Sometimes there are really sad things about adoption. Sometimes adoption seems sad for sad reasons: the racism, sexism, and homophobia that so often fuel messaging about family. But when we look closely, we see that sometimes adoption seems sad because telling good stories is hard. It’s hard to write beyond the clichés because it’s hard to write without the clichés. Since the clichés are so often load-bearing for the story—and since we can’t build anything strong without structure and support—when we lose the clichés, we must look in unusual places for material to bolster the narrative.

So: Writing well about adoption is hard. But its being hard, I want to argue, is, in fact, good news. Telling stories—like being a member of a family, like being a member of a nontraditional family, like raising children no matter how much blood you share or don’t with them—should be hard. Work isn’t supposed to be easy. And the work here—reading critically, sharing our stories, changing the tropes and challenging the clichés, questioning what’s handed to us—is hard.
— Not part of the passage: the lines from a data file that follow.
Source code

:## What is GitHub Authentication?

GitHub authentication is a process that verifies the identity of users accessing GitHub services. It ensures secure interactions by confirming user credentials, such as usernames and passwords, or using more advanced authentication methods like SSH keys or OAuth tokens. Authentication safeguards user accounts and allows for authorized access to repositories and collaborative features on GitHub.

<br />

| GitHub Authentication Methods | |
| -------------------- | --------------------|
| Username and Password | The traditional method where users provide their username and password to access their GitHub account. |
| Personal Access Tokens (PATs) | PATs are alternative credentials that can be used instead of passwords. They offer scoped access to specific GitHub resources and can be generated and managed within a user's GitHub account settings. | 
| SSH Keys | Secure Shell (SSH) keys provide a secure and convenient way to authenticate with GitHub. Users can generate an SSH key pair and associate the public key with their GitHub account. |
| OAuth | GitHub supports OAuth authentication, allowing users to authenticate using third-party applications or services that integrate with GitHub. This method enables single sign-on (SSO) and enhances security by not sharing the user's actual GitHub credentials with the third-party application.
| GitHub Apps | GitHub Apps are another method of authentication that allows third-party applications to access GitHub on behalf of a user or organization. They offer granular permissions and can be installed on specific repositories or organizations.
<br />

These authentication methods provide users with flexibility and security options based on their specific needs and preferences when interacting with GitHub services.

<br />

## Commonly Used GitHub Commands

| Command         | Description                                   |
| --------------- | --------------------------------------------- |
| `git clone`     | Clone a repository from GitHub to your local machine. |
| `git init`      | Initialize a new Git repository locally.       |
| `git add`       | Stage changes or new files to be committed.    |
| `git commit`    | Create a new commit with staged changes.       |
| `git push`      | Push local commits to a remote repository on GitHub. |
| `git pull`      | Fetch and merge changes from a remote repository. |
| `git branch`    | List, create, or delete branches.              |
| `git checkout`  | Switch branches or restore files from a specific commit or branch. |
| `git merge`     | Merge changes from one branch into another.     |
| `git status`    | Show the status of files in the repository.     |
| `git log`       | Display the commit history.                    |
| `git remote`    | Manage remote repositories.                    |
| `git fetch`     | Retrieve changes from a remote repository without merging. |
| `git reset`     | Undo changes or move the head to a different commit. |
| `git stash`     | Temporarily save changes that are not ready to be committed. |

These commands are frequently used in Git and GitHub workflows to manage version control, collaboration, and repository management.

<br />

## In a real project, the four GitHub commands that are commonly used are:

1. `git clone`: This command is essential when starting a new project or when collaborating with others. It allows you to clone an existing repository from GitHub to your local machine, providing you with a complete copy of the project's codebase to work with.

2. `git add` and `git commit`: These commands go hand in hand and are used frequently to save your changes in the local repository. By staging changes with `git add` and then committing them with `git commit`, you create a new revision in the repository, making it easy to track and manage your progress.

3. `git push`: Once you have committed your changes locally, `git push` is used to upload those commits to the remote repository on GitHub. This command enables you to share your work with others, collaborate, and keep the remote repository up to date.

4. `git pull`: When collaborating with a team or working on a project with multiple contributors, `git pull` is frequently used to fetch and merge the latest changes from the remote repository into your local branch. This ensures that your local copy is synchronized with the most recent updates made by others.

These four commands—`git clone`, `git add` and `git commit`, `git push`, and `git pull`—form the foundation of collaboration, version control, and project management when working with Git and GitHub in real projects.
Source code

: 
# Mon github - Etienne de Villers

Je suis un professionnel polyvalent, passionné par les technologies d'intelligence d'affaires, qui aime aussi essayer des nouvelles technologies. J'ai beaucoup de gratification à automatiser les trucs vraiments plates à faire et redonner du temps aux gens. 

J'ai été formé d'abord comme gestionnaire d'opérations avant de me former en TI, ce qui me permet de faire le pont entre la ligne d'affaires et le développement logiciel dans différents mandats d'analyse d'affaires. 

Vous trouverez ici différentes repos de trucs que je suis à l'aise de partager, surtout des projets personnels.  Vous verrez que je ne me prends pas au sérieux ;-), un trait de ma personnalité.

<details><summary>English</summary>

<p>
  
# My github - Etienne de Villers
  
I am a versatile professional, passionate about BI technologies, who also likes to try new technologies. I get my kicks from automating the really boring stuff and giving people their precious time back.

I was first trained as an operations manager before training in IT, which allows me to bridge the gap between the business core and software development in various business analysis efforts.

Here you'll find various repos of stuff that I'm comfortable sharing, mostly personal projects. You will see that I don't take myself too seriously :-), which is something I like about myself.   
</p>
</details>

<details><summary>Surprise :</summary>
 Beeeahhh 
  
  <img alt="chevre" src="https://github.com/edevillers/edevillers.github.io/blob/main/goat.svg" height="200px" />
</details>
But it’s also cause for celebration.

 

Laurie Frankel is the New York Times best-selling, award-winning author of five novels, including Family Family (Henry Holt, 2024). Her writing has also appeared in the New York Times, the Guardian, Publisher’s Weekly, and other publications. She is the recipient of the Washington State Book Award and the Endeavor Award. Her novels have been translated into more than twenty-five languages and been optioned for film and TV. A former college professor, she now writes full-time in Seattle, where she lives with her family and makes good soup.